● **EXERCISE AIM**: Up to the line containing "- **MkTypLibCompatible**", nothing is kept; from that line through the end of the data below, output every line exactly.

** Opening RECORDED DATA block **

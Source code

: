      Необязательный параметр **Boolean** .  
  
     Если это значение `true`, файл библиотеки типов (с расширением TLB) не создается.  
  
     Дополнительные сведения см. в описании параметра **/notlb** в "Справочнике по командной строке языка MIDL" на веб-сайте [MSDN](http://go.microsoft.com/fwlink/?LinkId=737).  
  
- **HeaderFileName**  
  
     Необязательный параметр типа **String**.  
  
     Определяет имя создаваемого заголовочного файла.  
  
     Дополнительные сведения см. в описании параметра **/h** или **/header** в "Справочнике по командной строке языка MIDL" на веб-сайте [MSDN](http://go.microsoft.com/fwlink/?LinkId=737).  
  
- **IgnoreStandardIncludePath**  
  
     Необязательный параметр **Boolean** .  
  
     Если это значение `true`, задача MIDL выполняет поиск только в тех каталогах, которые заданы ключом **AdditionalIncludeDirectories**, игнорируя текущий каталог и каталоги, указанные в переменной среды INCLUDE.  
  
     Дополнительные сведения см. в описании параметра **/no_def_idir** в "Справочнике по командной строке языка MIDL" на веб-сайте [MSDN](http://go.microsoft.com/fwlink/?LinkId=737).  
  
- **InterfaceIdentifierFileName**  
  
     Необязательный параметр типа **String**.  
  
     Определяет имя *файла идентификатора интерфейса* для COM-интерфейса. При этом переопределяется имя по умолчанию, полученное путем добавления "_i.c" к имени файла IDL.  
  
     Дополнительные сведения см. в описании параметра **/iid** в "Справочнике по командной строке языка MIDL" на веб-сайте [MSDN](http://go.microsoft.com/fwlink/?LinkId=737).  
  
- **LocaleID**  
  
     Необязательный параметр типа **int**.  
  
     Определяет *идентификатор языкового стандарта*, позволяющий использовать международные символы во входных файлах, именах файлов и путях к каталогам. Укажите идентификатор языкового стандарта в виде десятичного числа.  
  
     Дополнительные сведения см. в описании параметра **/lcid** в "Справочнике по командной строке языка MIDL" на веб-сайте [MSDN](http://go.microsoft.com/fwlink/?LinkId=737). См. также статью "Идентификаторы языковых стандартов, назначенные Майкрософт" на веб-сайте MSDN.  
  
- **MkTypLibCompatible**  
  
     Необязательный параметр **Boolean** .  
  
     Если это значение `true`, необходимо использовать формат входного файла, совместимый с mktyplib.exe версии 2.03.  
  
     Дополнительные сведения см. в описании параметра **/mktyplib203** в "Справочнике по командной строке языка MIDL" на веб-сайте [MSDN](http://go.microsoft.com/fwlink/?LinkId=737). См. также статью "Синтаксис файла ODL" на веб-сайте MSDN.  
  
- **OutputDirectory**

** Closing RECORDED DATA block **

● **RESPONSE AREA**:
- **MkTypLibCompatible**  
  
     Необязательный параметр **Boolean** .  
  
     Если это значение `true`, необходимо использовать формат входного файла, совместимый с mktyplib.exe версии 2.03.  
  
     Дополнительные сведения см. в описании параметра **/mktyplib203** в "Справочнике по командной строке языка MIDL" на веб-сайте [MSDN](http://go.microsoft.com/fwlink/?LinkId=737). См. также статью "Синтаксис файла ODL" на веб-сайте MSDN.  
  
- **OutputDirectory**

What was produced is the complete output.